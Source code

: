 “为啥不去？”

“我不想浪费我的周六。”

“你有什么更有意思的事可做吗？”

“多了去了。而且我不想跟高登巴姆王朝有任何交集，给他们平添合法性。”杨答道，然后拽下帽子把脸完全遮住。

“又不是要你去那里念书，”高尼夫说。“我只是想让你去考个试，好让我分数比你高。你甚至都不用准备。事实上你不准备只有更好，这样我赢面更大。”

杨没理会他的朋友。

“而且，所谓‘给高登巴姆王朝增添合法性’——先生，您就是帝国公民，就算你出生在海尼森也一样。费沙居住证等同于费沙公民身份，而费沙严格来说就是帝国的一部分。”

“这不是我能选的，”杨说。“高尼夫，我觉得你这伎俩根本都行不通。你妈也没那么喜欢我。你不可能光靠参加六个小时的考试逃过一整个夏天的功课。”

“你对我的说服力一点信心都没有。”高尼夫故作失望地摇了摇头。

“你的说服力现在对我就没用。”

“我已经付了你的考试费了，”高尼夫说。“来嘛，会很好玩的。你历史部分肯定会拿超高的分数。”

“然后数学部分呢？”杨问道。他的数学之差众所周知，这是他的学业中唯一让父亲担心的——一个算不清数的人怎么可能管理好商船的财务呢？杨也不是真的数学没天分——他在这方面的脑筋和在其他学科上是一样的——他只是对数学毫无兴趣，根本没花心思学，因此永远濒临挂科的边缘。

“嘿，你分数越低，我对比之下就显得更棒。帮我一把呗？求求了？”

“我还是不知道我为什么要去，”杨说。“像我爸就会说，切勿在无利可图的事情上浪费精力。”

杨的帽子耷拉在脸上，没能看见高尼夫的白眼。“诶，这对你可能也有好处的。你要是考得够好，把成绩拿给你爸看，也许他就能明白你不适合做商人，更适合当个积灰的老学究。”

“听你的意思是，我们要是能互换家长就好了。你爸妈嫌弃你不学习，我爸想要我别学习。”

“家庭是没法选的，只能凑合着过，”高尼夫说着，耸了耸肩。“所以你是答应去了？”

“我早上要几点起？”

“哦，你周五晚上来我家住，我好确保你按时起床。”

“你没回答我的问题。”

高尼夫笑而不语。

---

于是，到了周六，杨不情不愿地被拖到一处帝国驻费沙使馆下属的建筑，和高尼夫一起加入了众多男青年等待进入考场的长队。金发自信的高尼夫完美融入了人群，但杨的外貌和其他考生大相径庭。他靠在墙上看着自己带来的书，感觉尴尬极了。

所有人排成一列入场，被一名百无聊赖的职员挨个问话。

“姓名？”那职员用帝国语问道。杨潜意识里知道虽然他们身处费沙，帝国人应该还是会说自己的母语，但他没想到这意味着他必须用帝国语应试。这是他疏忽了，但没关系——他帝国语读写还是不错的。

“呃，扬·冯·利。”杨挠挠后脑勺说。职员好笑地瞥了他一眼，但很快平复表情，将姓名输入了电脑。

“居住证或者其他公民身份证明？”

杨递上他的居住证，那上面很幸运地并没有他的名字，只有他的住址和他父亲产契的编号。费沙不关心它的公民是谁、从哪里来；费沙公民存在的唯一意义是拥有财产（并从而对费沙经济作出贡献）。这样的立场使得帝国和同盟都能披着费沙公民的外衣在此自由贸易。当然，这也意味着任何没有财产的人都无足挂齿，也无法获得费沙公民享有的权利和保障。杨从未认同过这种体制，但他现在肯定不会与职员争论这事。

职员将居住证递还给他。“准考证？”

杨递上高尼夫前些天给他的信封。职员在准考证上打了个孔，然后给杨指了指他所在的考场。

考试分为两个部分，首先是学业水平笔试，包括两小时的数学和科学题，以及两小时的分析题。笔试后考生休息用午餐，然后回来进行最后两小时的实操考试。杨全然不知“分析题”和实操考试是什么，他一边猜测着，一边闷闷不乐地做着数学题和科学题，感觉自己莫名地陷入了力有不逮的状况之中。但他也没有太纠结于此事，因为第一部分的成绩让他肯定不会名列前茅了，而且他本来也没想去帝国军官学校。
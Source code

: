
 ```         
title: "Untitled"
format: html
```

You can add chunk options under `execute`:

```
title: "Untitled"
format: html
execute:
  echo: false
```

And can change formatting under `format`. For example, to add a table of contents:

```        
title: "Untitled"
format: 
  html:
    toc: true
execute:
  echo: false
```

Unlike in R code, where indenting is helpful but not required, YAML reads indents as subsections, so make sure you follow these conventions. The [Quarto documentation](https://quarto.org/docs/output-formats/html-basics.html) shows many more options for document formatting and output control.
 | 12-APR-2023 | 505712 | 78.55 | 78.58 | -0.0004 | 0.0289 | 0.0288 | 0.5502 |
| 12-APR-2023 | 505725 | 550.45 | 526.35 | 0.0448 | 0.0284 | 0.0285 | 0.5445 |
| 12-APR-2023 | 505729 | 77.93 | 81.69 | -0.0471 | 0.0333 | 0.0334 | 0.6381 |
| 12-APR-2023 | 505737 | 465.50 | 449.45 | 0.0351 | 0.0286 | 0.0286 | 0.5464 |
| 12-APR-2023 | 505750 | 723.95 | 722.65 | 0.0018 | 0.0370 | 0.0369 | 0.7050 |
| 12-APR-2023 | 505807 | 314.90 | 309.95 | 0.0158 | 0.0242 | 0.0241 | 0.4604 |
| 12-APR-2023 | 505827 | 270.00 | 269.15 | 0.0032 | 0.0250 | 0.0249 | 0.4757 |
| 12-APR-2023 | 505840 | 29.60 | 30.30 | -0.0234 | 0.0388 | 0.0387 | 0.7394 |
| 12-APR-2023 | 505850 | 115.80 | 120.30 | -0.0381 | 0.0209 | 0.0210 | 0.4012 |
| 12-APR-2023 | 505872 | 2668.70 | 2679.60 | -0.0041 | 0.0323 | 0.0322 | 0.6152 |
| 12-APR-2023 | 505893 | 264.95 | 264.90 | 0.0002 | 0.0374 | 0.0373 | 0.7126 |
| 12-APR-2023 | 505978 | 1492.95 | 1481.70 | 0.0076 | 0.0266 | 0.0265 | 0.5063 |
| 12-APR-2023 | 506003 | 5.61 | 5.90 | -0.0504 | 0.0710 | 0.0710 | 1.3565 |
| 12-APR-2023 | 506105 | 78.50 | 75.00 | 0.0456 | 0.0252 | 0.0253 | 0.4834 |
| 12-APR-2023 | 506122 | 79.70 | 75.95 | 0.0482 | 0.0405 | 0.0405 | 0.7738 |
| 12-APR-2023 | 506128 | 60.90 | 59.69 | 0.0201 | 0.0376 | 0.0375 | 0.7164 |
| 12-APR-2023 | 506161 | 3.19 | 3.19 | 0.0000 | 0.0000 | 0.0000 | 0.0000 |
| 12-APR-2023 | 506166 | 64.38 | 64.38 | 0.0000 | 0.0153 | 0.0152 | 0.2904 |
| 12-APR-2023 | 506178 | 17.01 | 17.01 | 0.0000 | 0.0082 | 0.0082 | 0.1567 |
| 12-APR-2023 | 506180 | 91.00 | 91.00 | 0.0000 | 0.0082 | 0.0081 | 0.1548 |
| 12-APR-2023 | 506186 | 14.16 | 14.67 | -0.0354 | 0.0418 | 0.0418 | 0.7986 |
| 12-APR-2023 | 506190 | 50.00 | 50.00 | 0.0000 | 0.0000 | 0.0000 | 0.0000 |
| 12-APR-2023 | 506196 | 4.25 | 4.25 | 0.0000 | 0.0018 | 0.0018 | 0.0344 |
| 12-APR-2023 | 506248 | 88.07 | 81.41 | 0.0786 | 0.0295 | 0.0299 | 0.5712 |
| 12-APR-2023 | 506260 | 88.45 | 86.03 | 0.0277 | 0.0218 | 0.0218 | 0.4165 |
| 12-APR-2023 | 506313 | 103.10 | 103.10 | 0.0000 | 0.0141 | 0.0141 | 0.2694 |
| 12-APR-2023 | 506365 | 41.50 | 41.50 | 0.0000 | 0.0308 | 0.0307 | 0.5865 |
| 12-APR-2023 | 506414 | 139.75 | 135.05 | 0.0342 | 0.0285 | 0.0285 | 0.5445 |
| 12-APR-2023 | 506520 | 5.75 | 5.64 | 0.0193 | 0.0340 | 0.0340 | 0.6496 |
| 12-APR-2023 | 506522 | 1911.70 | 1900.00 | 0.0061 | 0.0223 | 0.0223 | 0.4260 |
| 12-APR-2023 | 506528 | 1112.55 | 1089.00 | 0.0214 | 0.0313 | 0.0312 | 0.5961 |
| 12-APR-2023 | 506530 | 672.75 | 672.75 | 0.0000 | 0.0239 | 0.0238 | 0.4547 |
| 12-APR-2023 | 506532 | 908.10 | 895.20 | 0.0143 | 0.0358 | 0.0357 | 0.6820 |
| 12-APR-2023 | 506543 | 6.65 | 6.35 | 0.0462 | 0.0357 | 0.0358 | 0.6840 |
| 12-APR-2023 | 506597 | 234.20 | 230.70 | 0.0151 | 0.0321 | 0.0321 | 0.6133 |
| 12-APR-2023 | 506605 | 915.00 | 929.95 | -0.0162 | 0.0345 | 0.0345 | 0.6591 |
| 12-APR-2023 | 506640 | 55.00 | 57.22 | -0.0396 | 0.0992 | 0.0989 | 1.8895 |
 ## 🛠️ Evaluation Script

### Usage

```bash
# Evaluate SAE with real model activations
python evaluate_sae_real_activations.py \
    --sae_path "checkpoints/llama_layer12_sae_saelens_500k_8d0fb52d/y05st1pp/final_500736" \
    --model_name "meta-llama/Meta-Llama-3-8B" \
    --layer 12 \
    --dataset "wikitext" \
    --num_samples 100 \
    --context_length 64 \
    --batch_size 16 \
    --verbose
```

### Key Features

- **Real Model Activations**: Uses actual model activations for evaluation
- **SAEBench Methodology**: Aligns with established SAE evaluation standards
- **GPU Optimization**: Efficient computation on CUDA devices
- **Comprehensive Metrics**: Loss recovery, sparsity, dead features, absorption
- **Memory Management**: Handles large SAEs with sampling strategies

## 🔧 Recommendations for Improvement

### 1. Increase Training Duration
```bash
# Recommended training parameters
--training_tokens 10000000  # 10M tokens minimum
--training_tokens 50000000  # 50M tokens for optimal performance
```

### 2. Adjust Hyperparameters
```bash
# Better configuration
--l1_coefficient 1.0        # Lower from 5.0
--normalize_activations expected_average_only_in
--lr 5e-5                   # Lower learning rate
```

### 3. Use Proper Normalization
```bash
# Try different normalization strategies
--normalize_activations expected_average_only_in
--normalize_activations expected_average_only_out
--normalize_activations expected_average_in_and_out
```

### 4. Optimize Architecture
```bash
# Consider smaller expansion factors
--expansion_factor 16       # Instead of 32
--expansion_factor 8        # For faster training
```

= = = = = = =

Return all lines of the data in which the string "formatting" appears.

And can change formatting under `format`. For example, to add a table of contents:
Unlike in R code, where indenting is helpful but not required, YAML reads indents as subsections, so make sure you follow these conventions. The [Quarto documentation](https://quarto.org/docs/output-formats/html-basics.html) shows many more options for document formatting and output control.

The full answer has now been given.